■ **DESCRIPTION OF THE TASK**: In the records below, which lines include "WebAccountMonitor"? Copy them.
+ + + +
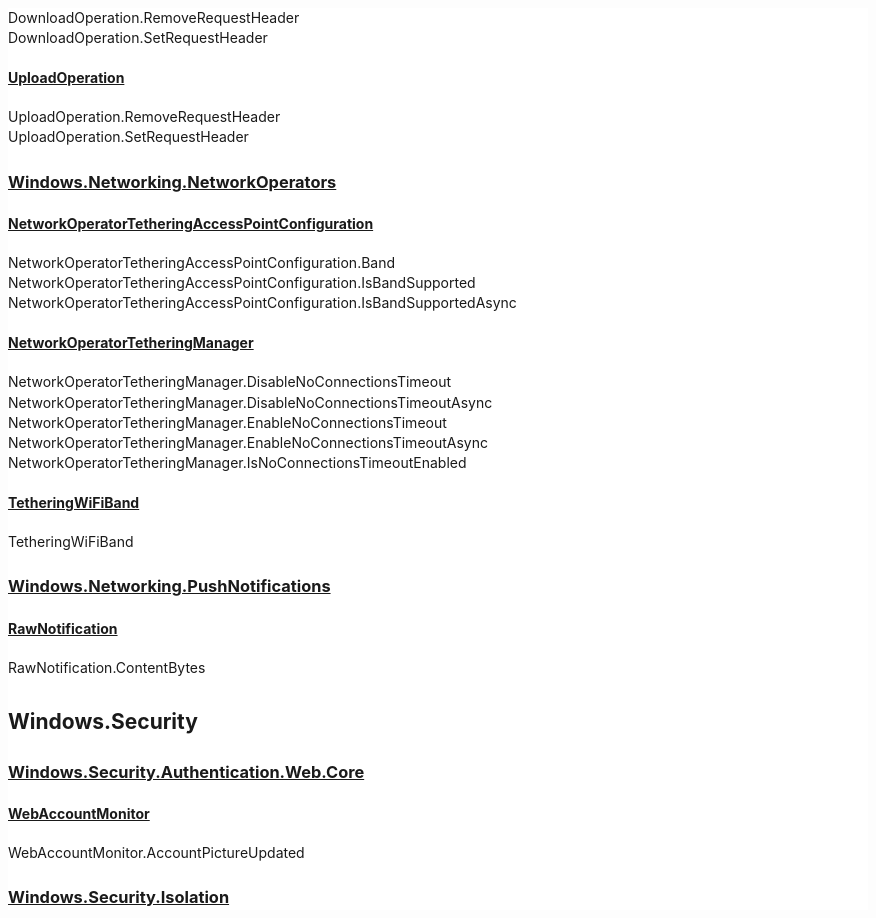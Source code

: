 DownloadOperation.RemoveRequestHeader <br> DownloadOperation.SetRequestHeader

#### [UploadOperation](https://docs.microsoft.com/uwp/api/windows.networking.backgroundtransfer.uploadoperation)

UploadOperation.RemoveRequestHeader <br> UploadOperation.SetRequestHeader

### [Windows.Networking.NetworkOperators](https://docs.microsoft.com/uwp/api/windows.networking.networkoperators)

#### [NetworkOperatorTetheringAccessPointConfiguration](https://docs.microsoft.com/uwp/api/windows.networking.networkoperators.networkoperatortetheringaccesspointconfiguration)

NetworkOperatorTetheringAccessPointConfiguration.Band <br> NetworkOperatorTetheringAccessPointConfiguration.IsBandSupported <br> NetworkOperatorTetheringAccessPointConfiguration.IsBandSupportedAsync

#### [NetworkOperatorTetheringManager](https://docs.microsoft.com/uwp/api/windows.networking.networkoperators.networkoperatortetheringmanager)

NetworkOperatorTetheringManager.DisableNoConnectionsTimeout <br> NetworkOperatorTetheringManager.DisableNoConnectionsTimeoutAsync <br> NetworkOperatorTetheringManager.EnableNoConnectionsTimeout <br> NetworkOperatorTetheringManager.EnableNoConnectionsTimeoutAsync <br> NetworkOperatorTetheringManager.IsNoConnectionsTimeoutEnabled

#### [TetheringWiFiBand](https://docs.microsoft.com/uwp/api/windows.networking.networkoperators.tetheringwifiband)

TetheringWiFiBand

### [Windows.Networking.PushNotifications](https://docs.microsoft.com/uwp/api/windows.networking.pushnotifications)

#### [RawNotification](https://docs.microsoft.com/uwp/api/windows.networking.pushnotifications.rawnotification)

RawNotification.ContentBytes

## Windows.Security

### [Windows.Security.Authentication.Web.Core](https://docs.microsoft.com/uwp/api/windows.security.authentication.web.core)

#### [WebAccountMonitor](https://docs.microsoft.com/uwp/api/windows.security.authentication.web.core.webaccountmonitor)

WebAccountMonitor.AccountPictureUpdated

### [Windows.Security.Isolation](https://docs.microsoft.com/uwp/api/windows.security.isolation)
+ + + +
■ **RESPONSE TO THIS EXERCISE**:
#### [WebAccountMonitor](https://docs.microsoft.com/uwp/api/windows.security.authentication.web.core.webaccountmonitor)
WebAccountMonitor.AccountPictureUpdated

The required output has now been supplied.